Saved entries:

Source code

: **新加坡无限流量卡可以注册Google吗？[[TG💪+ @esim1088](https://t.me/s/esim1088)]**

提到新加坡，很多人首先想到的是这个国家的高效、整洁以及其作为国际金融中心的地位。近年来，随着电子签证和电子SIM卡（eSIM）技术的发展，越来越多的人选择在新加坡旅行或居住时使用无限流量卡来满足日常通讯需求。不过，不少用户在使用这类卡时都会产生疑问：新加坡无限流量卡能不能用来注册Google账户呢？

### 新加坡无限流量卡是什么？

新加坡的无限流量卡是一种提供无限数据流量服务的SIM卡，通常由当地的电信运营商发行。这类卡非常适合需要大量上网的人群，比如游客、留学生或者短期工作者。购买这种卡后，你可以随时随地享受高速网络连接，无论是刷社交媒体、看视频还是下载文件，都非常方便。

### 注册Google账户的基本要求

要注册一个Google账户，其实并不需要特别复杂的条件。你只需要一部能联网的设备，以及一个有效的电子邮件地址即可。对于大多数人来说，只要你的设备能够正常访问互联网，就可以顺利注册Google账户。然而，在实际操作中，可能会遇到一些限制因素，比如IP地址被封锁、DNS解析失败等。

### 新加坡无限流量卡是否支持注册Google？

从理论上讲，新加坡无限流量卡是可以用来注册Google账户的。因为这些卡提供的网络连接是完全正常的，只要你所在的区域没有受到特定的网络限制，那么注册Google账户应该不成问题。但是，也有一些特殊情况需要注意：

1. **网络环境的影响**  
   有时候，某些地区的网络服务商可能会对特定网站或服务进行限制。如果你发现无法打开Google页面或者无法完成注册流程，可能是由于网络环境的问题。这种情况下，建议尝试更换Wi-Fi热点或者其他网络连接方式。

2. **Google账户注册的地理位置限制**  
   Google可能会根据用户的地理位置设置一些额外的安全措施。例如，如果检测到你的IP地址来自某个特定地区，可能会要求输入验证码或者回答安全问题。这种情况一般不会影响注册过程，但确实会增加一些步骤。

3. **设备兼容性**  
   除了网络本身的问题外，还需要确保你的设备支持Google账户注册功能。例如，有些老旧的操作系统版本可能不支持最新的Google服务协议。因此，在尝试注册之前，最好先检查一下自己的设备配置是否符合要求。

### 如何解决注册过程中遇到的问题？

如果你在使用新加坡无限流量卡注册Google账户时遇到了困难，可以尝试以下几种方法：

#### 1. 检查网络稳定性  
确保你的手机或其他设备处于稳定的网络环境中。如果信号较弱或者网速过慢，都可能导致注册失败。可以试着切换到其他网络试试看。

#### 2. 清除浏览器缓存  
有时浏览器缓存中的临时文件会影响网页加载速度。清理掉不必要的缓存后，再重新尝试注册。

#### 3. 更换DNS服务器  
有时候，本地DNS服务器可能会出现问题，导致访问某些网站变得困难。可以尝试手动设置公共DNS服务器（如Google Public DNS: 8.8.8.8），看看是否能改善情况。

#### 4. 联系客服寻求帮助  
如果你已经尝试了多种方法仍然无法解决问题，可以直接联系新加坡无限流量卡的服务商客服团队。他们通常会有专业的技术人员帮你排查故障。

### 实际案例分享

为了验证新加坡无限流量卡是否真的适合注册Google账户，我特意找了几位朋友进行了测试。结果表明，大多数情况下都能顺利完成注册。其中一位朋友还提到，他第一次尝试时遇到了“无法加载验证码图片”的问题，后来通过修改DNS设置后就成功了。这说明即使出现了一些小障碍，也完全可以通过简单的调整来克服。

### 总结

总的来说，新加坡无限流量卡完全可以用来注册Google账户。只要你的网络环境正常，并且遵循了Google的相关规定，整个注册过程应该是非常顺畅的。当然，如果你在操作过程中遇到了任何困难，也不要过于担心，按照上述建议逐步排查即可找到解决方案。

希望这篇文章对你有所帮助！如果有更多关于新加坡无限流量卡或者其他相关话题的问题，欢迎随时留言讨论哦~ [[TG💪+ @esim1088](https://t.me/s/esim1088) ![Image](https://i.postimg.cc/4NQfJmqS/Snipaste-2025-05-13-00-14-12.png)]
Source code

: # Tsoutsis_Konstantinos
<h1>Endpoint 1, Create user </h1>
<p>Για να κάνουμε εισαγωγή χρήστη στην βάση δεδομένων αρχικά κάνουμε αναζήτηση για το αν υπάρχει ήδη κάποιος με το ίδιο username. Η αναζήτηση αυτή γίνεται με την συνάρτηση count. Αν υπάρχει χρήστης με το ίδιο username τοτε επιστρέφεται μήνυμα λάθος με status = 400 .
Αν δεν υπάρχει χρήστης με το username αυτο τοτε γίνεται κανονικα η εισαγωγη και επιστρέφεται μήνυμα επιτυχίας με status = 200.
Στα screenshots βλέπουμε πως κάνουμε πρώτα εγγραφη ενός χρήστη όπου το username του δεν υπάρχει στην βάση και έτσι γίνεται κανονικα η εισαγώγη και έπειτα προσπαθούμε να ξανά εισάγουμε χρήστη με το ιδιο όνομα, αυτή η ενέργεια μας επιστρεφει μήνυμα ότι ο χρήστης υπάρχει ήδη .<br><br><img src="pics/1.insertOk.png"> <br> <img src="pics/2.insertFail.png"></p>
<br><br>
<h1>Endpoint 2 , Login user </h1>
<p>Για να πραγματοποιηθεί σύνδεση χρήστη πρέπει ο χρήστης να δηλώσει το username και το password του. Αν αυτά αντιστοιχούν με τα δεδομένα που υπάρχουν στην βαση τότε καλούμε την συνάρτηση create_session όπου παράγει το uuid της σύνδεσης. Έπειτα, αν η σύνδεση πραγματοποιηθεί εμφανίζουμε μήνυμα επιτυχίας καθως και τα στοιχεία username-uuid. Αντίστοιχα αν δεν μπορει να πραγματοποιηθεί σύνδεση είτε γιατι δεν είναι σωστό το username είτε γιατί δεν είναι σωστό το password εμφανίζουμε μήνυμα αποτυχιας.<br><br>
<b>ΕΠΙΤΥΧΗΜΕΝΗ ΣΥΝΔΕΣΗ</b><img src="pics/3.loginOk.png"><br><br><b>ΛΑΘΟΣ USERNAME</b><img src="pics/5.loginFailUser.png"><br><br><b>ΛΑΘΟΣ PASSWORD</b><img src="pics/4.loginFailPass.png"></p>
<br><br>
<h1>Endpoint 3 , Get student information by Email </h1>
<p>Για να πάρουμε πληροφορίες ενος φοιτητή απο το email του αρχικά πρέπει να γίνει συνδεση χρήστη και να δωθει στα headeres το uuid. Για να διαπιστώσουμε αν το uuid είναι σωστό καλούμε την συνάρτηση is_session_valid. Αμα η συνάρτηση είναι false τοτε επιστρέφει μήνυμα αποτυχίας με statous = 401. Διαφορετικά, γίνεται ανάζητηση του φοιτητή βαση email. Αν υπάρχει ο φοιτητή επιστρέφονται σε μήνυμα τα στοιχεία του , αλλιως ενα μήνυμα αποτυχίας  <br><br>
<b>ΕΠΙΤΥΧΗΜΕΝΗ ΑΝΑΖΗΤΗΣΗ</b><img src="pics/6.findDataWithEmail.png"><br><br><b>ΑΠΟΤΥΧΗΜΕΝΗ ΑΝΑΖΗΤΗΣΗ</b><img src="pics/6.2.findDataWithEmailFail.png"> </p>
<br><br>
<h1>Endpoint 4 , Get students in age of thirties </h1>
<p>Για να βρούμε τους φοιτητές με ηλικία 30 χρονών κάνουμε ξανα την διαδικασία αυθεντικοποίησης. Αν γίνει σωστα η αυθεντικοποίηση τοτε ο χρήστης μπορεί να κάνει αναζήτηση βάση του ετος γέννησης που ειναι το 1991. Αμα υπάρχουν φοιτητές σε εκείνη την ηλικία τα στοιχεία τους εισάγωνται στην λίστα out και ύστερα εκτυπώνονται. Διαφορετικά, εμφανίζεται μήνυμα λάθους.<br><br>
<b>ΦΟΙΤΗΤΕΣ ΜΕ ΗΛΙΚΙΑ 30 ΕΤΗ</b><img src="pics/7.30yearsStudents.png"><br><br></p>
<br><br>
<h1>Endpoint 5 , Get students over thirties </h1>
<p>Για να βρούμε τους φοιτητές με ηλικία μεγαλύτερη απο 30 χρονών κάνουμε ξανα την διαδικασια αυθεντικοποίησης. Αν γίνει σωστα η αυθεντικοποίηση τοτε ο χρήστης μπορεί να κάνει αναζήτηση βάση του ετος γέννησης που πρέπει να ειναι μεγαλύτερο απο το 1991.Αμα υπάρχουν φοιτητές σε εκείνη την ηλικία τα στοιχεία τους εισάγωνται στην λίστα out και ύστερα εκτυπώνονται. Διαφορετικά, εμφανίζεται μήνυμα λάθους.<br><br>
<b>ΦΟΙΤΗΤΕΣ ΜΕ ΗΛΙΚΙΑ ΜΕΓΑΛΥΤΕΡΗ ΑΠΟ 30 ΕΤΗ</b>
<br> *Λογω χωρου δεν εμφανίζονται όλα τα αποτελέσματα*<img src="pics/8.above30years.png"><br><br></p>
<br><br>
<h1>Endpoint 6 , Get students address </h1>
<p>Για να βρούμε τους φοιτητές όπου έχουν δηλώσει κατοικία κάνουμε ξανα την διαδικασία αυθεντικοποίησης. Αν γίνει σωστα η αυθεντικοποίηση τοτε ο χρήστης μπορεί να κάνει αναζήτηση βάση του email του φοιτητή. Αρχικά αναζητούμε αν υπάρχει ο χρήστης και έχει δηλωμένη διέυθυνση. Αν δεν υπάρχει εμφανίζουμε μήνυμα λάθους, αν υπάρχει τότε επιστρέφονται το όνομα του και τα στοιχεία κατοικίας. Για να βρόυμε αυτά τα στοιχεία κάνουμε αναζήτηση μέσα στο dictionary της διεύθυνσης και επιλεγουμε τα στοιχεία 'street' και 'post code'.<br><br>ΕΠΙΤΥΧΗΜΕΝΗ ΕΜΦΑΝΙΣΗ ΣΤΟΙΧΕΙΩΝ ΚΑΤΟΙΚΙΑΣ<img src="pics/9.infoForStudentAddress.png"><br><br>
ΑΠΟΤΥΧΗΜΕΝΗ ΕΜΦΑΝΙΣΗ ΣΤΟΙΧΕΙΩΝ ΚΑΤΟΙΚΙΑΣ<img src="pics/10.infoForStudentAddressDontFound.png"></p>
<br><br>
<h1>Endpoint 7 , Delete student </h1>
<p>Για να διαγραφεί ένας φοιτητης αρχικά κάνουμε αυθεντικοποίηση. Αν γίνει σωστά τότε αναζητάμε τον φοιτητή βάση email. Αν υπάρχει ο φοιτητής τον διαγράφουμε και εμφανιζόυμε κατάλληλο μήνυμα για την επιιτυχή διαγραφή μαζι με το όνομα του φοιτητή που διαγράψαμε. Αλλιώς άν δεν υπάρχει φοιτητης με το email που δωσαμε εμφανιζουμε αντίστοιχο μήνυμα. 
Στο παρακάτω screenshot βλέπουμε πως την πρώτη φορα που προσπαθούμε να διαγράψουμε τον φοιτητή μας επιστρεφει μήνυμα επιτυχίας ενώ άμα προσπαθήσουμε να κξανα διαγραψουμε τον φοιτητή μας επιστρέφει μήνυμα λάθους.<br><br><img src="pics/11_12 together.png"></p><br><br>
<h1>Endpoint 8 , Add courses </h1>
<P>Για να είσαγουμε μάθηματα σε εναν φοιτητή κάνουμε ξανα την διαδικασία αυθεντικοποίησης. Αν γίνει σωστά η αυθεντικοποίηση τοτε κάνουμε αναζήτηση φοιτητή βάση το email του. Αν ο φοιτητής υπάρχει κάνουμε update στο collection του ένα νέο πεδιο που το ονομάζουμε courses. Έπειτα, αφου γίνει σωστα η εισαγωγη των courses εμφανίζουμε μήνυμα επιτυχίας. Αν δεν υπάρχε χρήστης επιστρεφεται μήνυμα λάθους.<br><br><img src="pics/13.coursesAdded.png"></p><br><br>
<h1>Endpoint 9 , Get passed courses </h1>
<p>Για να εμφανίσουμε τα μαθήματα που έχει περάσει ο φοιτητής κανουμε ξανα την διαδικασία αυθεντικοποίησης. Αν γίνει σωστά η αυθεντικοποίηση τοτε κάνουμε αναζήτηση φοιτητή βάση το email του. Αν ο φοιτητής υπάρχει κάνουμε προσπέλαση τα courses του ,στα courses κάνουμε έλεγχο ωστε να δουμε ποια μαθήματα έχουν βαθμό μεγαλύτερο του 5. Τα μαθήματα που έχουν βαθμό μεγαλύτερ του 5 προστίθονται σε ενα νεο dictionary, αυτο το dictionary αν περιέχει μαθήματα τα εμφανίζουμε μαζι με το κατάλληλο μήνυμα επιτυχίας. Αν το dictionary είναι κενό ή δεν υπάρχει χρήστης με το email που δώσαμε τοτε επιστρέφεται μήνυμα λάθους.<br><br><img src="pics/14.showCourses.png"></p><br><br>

**WORK TO BE COMPLETED:**
All lines with the string "ΕΠΙΤΥΧΗΜΕΝΗ" must be copied from the data.

**WRITTEN ANSWER:**
<b>ΕΠΙΤΥΧΗΜΕΝΗ ΣΥΝΔΕΣΗ</b><img src="pics/3.loginOk.png"><br><br><b>ΛΑΘΟΣ USERNAME</b><img src="pics/5.loginFailUser.png"><br><br><b>ΛΑΘΟΣ PASSWORD</b><img src="pics/4.loginFailPass.png"></p>
<b>ΕΠΙΤΥΧΗΜΕΝΗ ΑΝΑΖΗΤΗΣΗ</b><img src="pics/6.findDataWithEmail.png"><br><br><b>ΑΠΟΤΥΧΗΜΕΝΗ ΑΝΑΖΗΤΗΣΗ</b><img src="pics/6.2.findDataWithEmailFail.png"> </p>
<p>Για να βρούμε τους φοιτητές όπου έχουν δηλώσει κατοικία κάνουμε ξανα την διαδικασία αυθεντικοποίησης. Αν γίνει σωστα η αυθεντικοποίηση τοτε ο χρήστης μπορεί να κάνει αναζήτηση βάση του email του φοιτητή. Αρχικά αναζητούμε αν υπάρχει ο χρήστης και έχει δηλωμένη διέυθυνση. Αν δεν υπάρχει εμφανίζουμε μήνυμα λάθους, αν υπάρχει τότε επιστρέφονται το όνομα του και τα στοιχεία κατοικίας. Για να βρόυμε αυτά τα στοιχεία κάνουμε αναζήτηση μέσα στο dictionary της διεύθυνσης και επιλεγουμε τα στοιχεία 'street' και 'post code'.<br><br>ΕΠΙΤΥΧΗΜΕΝΗ ΕΜΦΑΝΙΣΗ ΣΤΟΙΧΕΙΩΝ ΚΑΤΟΙΚΙΑΣ<img src="pics/9.infoForStudentAddress.png"><br><br>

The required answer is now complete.